For engineering teams, the message is: when your needs grow beyond a quick start, Dataverse provides a consistent model with built-in security and business semantics.

Architectural lens: low-code frontends over distributed data

The talk implicitly sketches a practical architecture that we see often in the field:

  • UI and interaction layer: Canvas apps built in Power Apps.
  • Data access: connections via built-in or custom connectors to cloud and on-prem sources; gateway for on-premises.
  • Data storage: existing services (SharePoint, SQL Server, Salesforce, Twitter, etc.) or Dataverse as a structured, governed store for business data.
  • Delivery: Power Apps Mobile on iOS/Android/Windows, authenticated via your organization’s credentials.
  • Administration: central control in the Admin Center for environments and components.

The strength is repeatability: you can go from “we have data” to “we have an app” without rebuilding primitives, then iterate where it matters—UI, formulas, and validation.

Practical lessons for engineers

Several concrete patterns emerge from Paul’s walkthrough and commentary:

  • Start small, validate fast: A simple Excel table is enough to exercise list, detail, edit, and search—and to gather stakeholder feedback early.
  • Lead with the data: Power Apps shines when your sources are well-defined. The connection is the centerpiece—whether SharePoint, SQL Server, Dynamics 365 for Dropbox, Salesforce, or Twitter.
  • Guard data integrity: Don’t manually edit auto-generated identifiers like the “Power App ID.” Use role-based security in Dataverse to control visibility.
  • Respect environments and admin controls: While the talk lightly touches administration, scaling success depends on clear environments and management practices.
  • Mobile as a default: The official PowerApps app gives you mobile distribution by default—install, sign in, run. Ideal for pilots in the field.
  • Evaluate Dataverse as your app matures: As relationships, calculations, business rules, workflows, and process flows become important, Dataverse pays dividends.

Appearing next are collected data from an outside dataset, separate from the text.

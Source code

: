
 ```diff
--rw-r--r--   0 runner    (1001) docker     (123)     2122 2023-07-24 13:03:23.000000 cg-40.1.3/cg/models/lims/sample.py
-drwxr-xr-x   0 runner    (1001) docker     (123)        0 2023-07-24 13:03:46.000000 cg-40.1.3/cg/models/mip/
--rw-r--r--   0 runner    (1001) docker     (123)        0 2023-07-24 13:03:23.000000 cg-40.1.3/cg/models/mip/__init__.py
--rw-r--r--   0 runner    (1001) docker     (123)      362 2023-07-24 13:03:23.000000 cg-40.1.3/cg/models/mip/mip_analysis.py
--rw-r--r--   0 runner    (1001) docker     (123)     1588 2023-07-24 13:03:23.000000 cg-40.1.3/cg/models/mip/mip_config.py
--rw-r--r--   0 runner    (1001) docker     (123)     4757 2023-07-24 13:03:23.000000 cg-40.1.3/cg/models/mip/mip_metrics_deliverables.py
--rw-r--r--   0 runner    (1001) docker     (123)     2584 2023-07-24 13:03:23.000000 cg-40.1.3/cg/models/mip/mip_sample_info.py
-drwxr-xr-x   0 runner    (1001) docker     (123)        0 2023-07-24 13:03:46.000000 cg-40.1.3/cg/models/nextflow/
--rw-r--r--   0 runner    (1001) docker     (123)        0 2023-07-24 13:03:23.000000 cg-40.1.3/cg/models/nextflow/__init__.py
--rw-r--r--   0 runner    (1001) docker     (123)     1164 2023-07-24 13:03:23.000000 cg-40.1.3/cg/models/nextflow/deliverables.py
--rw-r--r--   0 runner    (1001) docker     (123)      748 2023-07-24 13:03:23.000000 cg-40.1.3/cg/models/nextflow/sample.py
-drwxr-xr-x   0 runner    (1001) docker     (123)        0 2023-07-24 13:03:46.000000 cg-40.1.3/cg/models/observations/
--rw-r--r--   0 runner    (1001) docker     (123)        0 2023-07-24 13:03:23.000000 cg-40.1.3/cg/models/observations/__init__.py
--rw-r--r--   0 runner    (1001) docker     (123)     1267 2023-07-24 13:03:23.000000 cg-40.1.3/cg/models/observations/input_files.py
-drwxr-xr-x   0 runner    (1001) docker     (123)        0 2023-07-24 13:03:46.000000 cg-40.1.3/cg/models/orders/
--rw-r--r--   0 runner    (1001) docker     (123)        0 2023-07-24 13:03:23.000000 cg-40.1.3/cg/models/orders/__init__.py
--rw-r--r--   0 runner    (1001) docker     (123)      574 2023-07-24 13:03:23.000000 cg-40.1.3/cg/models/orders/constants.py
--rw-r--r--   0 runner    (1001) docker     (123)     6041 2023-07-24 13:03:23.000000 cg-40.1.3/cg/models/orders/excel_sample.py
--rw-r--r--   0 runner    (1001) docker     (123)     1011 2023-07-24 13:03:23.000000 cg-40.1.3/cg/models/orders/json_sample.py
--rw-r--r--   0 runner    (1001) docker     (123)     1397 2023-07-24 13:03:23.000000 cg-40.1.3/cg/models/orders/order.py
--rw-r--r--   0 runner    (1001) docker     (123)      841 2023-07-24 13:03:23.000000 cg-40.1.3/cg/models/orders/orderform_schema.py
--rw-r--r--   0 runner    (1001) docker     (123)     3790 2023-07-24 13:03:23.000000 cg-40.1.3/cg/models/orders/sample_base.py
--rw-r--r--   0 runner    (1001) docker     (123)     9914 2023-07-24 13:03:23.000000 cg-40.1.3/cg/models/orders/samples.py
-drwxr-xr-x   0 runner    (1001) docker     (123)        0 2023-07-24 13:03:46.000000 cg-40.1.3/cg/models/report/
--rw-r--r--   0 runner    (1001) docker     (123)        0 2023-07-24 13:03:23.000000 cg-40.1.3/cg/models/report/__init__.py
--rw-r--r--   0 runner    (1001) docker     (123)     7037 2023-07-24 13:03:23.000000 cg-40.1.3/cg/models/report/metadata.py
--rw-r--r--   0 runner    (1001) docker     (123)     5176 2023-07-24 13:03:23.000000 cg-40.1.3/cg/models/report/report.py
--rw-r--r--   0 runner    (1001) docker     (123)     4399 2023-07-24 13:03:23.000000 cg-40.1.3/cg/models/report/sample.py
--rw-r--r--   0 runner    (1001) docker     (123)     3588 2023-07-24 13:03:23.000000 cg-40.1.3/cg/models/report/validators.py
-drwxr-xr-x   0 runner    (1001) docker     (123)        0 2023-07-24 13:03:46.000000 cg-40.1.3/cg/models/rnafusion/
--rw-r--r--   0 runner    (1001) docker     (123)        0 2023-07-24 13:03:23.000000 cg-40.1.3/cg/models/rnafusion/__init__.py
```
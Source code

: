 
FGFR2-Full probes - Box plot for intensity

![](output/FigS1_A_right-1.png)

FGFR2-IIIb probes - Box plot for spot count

What the session does—and doesn’t—cover

Paul stays anchored to fundamentals. There are no deep dives into complex formulas or advanced deployment setups. Instead, he demonstrates the shortest path to results: pick a data source, generate the app, edit, search, share.

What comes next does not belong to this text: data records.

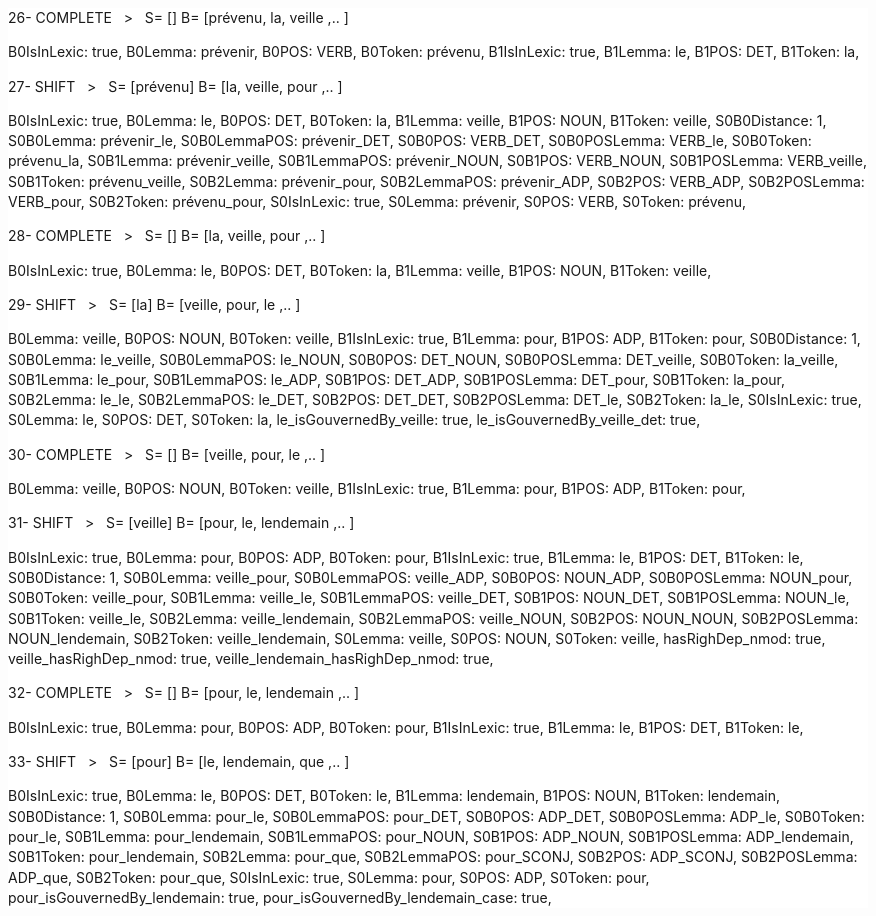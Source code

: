 26- COMPLETE&nbsp;&nbsp;&nbsp;>&nbsp;&nbsp;&nbsp;S= []   B= [prévenu, la, veille ,.. ]

B0IsInLexic: true, B0Lemma: prévenir, B0POS: VERB, B0Token: prévenu, B1IsInLexic: true, B1Lemma: le, B1POS: DET, B1Token: la, 

27- SHIFT&nbsp;&nbsp;&nbsp;>&nbsp;&nbsp;&nbsp;S= [prévenu]   B= [la, veille, pour ,.. ]

B0IsInLexic: true, B0Lemma: le, B0POS: DET, B0Token: la, B1Lemma: veille, B1POS: NOUN, B1Token: veille, S0B0Distance: 1, S0B0Lemma: prévenir_le, S0B0LemmaPOS: prévenir_DET, S0B0POS: VERB_DET, S0B0POSLemma: VERB_le, S0B0Token: prévenu_la, S0B1Lemma: prévenir_veille, S0B1LemmaPOS: prévenir_NOUN, S0B1POS: VERB_NOUN, S0B1POSLemma: VERB_veille, S0B1Token: prévenu_veille, S0B2Lemma: prévenir_pour, S0B2LemmaPOS: prévenir_ADP, S0B2POS: VERB_ADP, S0B2POSLemma: VERB_pour, S0B2Token: prévenu_pour, S0IsInLexic: true, S0Lemma: prévenir, S0POS: VERB, S0Token: prévenu, 

28- COMPLETE&nbsp;&nbsp;&nbsp;>&nbsp;&nbsp;&nbsp;S= []   B= [la, veille, pour ,.. ]

B0IsInLexic: true, B0Lemma: le, B0POS: DET, B0Token: la, B1Lemma: veille, B1POS: NOUN, B1Token: veille, 

29- SHIFT&nbsp;&nbsp;&nbsp;>&nbsp;&nbsp;&nbsp;S= [la]   B= [veille, pour, le ,.. ]

B0Lemma: veille, B0POS: NOUN, B0Token: veille, B1IsInLexic: true, B1Lemma: pour, B1POS: ADP, B1Token: pour, S0B0Distance: 1, S0B0Lemma: le_veille, S0B0LemmaPOS: le_NOUN, S0B0POS: DET_NOUN, S0B0POSLemma: DET_veille, S0B0Token: la_veille, S0B1Lemma: le_pour, S0B1LemmaPOS: le_ADP, S0B1POS: DET_ADP, S0B1POSLemma: DET_pour, S0B1Token: la_pour, S0B2Lemma: le_le, S0B2LemmaPOS: le_DET, S0B2POS: DET_DET, S0B2POSLemma: DET_le, S0B2Token: la_le, S0IsInLexic: true, S0Lemma: le, S0POS: DET, S0Token: la, le_isGouvernedBy_veille: true, le_isGouvernedBy_veille_det: true, 

30- COMPLETE&nbsp;&nbsp;&nbsp;>&nbsp;&nbsp;&nbsp;S= []   B= [veille, pour, le ,.. ]

B0Lemma: veille, B0POS: NOUN, B0Token: veille, B1IsInLexic: true, B1Lemma: pour, B1POS: ADP, B1Token: pour, 

31- SHIFT&nbsp;&nbsp;&nbsp;>&nbsp;&nbsp;&nbsp;S= [veille]   B= [pour, le, lendemain ,.. ]

B0IsInLexic: true, B0Lemma: pour, B0POS: ADP, B0Token: pour, B1IsInLexic: true, B1Lemma: le, B1POS: DET, B1Token: le, S0B0Distance: 1, S0B0Lemma: veille_pour, S0B0LemmaPOS: veille_ADP, S0B0POS: NOUN_ADP, S0B0POSLemma: NOUN_pour, S0B0Token: veille_pour, S0B1Lemma: veille_le, S0B1LemmaPOS: veille_DET, S0B1POS: NOUN_DET, S0B1POSLemma: NOUN_le, S0B1Token: veille_le, S0B2Lemma: veille_lendemain, S0B2LemmaPOS: veille_NOUN, S0B2POS: NOUN_NOUN, S0B2POSLemma: NOUN_lendemain, S0B2Token: veille_lendemain, S0Lemma: veille, S0POS: NOUN, S0Token: veille, hasRighDep_nmod: true, veille_hasRighDep_nmod: true, veille_lendemain_hasRighDep_nmod: true, 

32- COMPLETE&nbsp;&nbsp;&nbsp;>&nbsp;&nbsp;&nbsp;S= []   B= [pour, le, lendemain ,.. ]

B0IsInLexic: true, B0Lemma: pour, B0POS: ADP, B0Token: pour, B1IsInLexic: true, B1Lemma: le, B1POS: DET, B1Token: le, 

33- SHIFT&nbsp;&nbsp;&nbsp;>&nbsp;&nbsp;&nbsp;S= [pour]   B= [le, lendemain, que ,.. ]

B0IsInLexic: true, B0Lemma: le, B0POS: DET, B0Token: le, B1Lemma: lendemain, B1POS: NOUN, B1Token: lendemain, S0B0Distance: 1, S0B0Lemma: pour_le, S0B0LemmaPOS: pour_DET, S0B0POS: ADP_DET, S0B0POSLemma: ADP_le, S0B0Token: pour_le, S0B1Lemma: pour_lendemain, S0B1LemmaPOS: pour_NOUN, S0B1POS: ADP_NOUN, S0B1POSLemma: ADP_lendemain, S0B1Token: pour_lendemain, S0B2Lemma: pour_que, S0B2LemmaPOS: pour_SCONJ, S0B2POS: ADP_SCONJ, S0B2POSLemma: ADP_que, S0B2Token: pour_que, S0IsInLexic: true, S0Lemma: pour, S0POS: ADP, S0Token: pour, pour_isGouvernedBy_lendemain: true, pour_isGouvernedBy_lendemain_case: true,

That restraint is a strength. For teams skeptical about low-code, this session shows how to turn existing data into a useful app in minutes—without a bootcamp and without specialist skills.

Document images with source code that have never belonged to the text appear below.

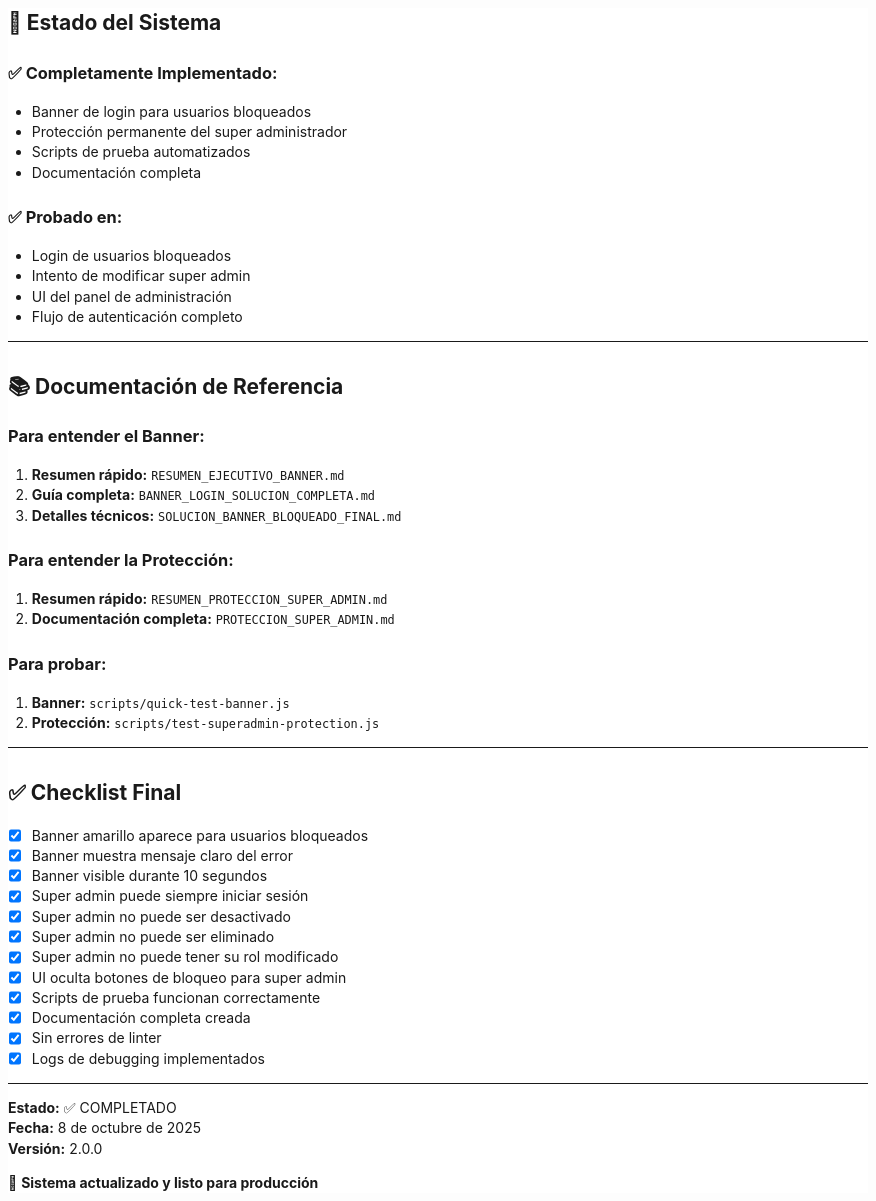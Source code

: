 
## 🚀 Estado del Sistema

### ✅ Completamente Implementado:
- Banner de login para usuarios bloqueados
- Protección permanente del super administrador
- Scripts de prueba automatizados
- Documentación completa

### ✅ Probado en:
- Login de usuarios bloqueados
- Intento de modificar super admin
- UI del panel de administración
- Flujo de autenticación completo

---

## 📚 Documentación de Referencia

### Para entender el Banner:
1. **Resumen rápido:** `RESUMEN_EJECUTIVO_BANNER.md`
2. **Guía completa:** `BANNER_LOGIN_SOLUCION_COMPLETA.md`
3. **Detalles técnicos:** `SOLUCION_BANNER_BLOQUEADO_FINAL.md`

### Para entender la Protección:
1. **Resumen rápido:** `RESUMEN_PROTECCION_SUPER_ADMIN.md`
2. **Documentación completa:** `PROTECCION_SUPER_ADMIN.md`

### Para probar:
1. **Banner:** `scripts/quick-test-banner.js`
2. **Protección:** `scripts/test-superadmin-protection.js`

---

## ✅ Checklist Final

- [x] Banner amarillo aparece para usuarios bloqueados
- [x] Banner muestra mensaje claro del error
- [x] Banner visible durante 10 segundos
- [x] Super admin puede siempre iniciar sesión
- [x] Super admin no puede ser desactivado
- [x] Super admin no puede ser eliminado
- [x] Super admin no puede tener su rol modificado
- [x] UI oculta botones de bloqueo para super admin
- [x] Scripts de prueba funcionan correctamente
- [x] Documentación completa creada
- [x] Sin errores de linter
- [x] Logs de debugging implementados

---

**Estado:** ✅ COMPLETADO  
**Fecha:** 8 de octubre de 2025  
**Versión:** 2.0.0

🎉 **Sistema actualizado y listo para producción**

Reproduce the demo: a step-by-step checklist

  • Prepare an Excel file with columns like name, category, price, image, overview, and an auto-managed ID.
  • Store the file in OneDrive for Business.
  • Open makepowerapps.com and sign in with your organization credentials.
  • Create a new app from the “Excel spreadsheet” data source; choose OneDrive for Business; select the file and table.
  • Inspect the generated app in the studio: list, detail, and edit screens are scaffolded.
  • Test interactions: edit a record (e.g., change the price), and use search (e.g., “Bolivian rosewood”).
  • Save and share the app; on your phone, install the official PowerApps app, sign in, and launch it.

Closing: a credible, repeatable path from data to app

“Getting started with Power Apps” by Paul Bilcsik (Eviden) presents the platform the way we prefer to see it in engineering contexts: as a reliable bridge from existing data to a working app—on desktop and mobile—within minutes.

The takeaways we’ll carry forward: start from your existing sources, let Power Apps generate the baseline, keep governance in mind (IDs, role-based access, environments), and consider Dataverse when your model and rules grow. The rest is practice—and this session is a solid invitation to begin.